RECORDS —
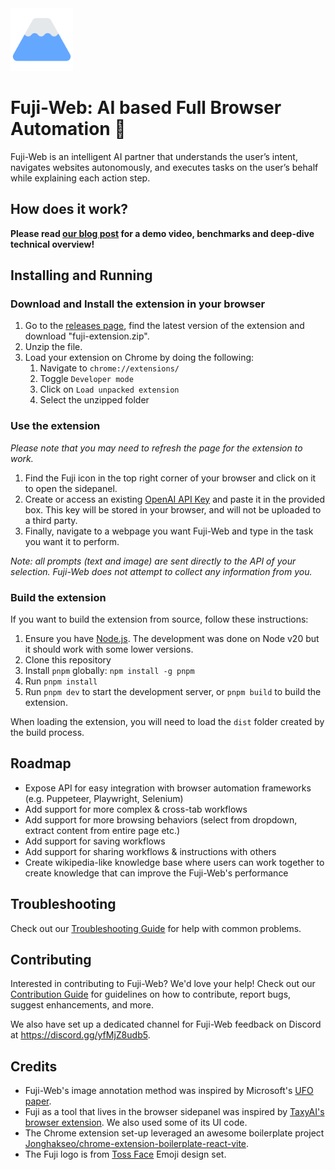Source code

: <img src="public/icon-128.png" alt="Fuji-web Logo" width="100"/>

# Fuji-Web: AI based Full Browser Automation 🗻

Fuji-Web is an intelligent AI partner that understands the user’s intent, navigates websites autonomously, and executes tasks on the user’s behalf while explaining each action step.

## How does it work?

**Please read [our blog post](https://blog.normalcomputing.ai/posts/2024-05-22-introducing-fuji-web/fuji-web.html) for a demo video, benchmarks and deep-dive technical overview!**

## Installing and Running

### Download and Install the extension in your browser

1. Go to the [releases page](https://github.com/normal-computing/fuji-web/releases), find the latest version of the extension and download "fuji-extension.zip".
2. Unzip the file.
3. Load your extension on Chrome by doing the following:
   1. Navigate to `chrome://extensions/`
   2. Toggle `Developer mode`
   3. Click on `Load unpacked extension`
   4. Select the unzipped folder

### Use the extension

*Please note that you may need to refresh the page for the extension to work.*

1. Find the Fuji icon in the top right corner of your browser and click on it to open the sidepanel.
2. Create or access an existing [OpenAI API Key](https://platform.openai.com/account/api-keys) and paste it in the provided box. This key will be stored in your browser, and will not be uploaded to a third party.
3. Finally, navigate to a webpage you want Fuji-Web and type in the task you want it to perform.

_Note: all prompts (text and image) are sent directly to the API of your selection. Fuji-Web does not attempt to collect any information from you._

### Build the extension

If you want to build the extension from source, follow these instructions:

1. Ensure you have [Node.js](https://nodejs.org/). The development was done on Node v20 but it should work with some lower versions.
2. Clone this repository
3. Install `pnpm` globally: `npm install -g pnpm`
4. Run `pnpm install` 
5. Run `pnpm dev` to start the development server, or `pnpm build` to build the extension.

When loading the extension, you will need to load the `dist` folder created by the build process.

## Roadmap

- Expose API for easy integration with browser automation frameworks (e.g. Puppeteer, Playwright, Selenium)
- Add support for more complex & cross-tab workflows
- Add support for more browsing behaviors (select from dropdown, extract content from entire page etc.)
- Add support for saving workflows
- Add support for sharing workflows & instructions with others
- Create wikipedia-like knowledge base where users can work together to create knowledge that can improve the Fuji-Web's performance

## Troubleshooting

Check out our [Troubleshooting Guide](TROUBLESHOOTING.md) for help with common problems.

## Contributing

Interested in contributing to Fuji-Web? We'd love your help! Check out our [Contribution Guide](CONTRIBUTING.md) for guidelines on how to contribute, report bugs, suggest enhancements, and more. 

We also have set up a dedicated channel for Fuji-Web feedback on Discord at https://discord.gg/yfMjZ8udb5.

## Credits

- Fuji-Web's image annotation method was inspired by Microsoft's [UFO paper](https://arxiv.org/abs/2402.07939).
- Fuji as a tool that lives in the browser sidepanel was inspired by [TaxyAI's browser extension](https://github.com/TaxyAI/browser-extension). We also used some of its UI code.
- The Chrome extension set-up leveraged an awesome boilerplate project [Jonghakseo/chrome-extension-boilerplate-react-vite](https://github.com/Jonghakseo/chrome-extension-boilerplate-react-vite).
- The Fuji logo is from [Toss Face](https://emojipedia.org/toss-face) Emoji design set.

TASK PROMPT — Set down exactly the lines beginning at the one that holds "## Contributing" and ending with the last line of the data.

SOLUTION FOR THIS PROBLEM —
## Contributing

Interested in contributing to Fuji-Web? We'd love your help! Check out our [Contribution Guide](CONTRIBUTING.md) for guidelines on how to contribute, report bugs, suggest enhancements, and more. 

We also have set up a dedicated channel for Fuji-Web feedback on Discord at https://discord.gg/yfMjZ8udb5.

## Credits

- Fuji-Web's image annotation method was inspired by Microsoft's [UFO paper](https://arxiv.org/abs/2402.07939).
- Fuji as a tool that lives in the browser sidepanel was inspired by [TaxyAI's browser extension](https://github.com/TaxyAI/browser-extension). We also used some of its UI code.
- The Chrome extension set-up leveraged an awesome boilerplate project [Jonghakseo/chrome-extension-boilerplate-react-vite](https://github.com/Jonghakseo/chrome-extension-boilerplate-react-vite).
- The Fuji logo is from [Toss Face](https://emojipedia.org/toss-face) Emoji design set.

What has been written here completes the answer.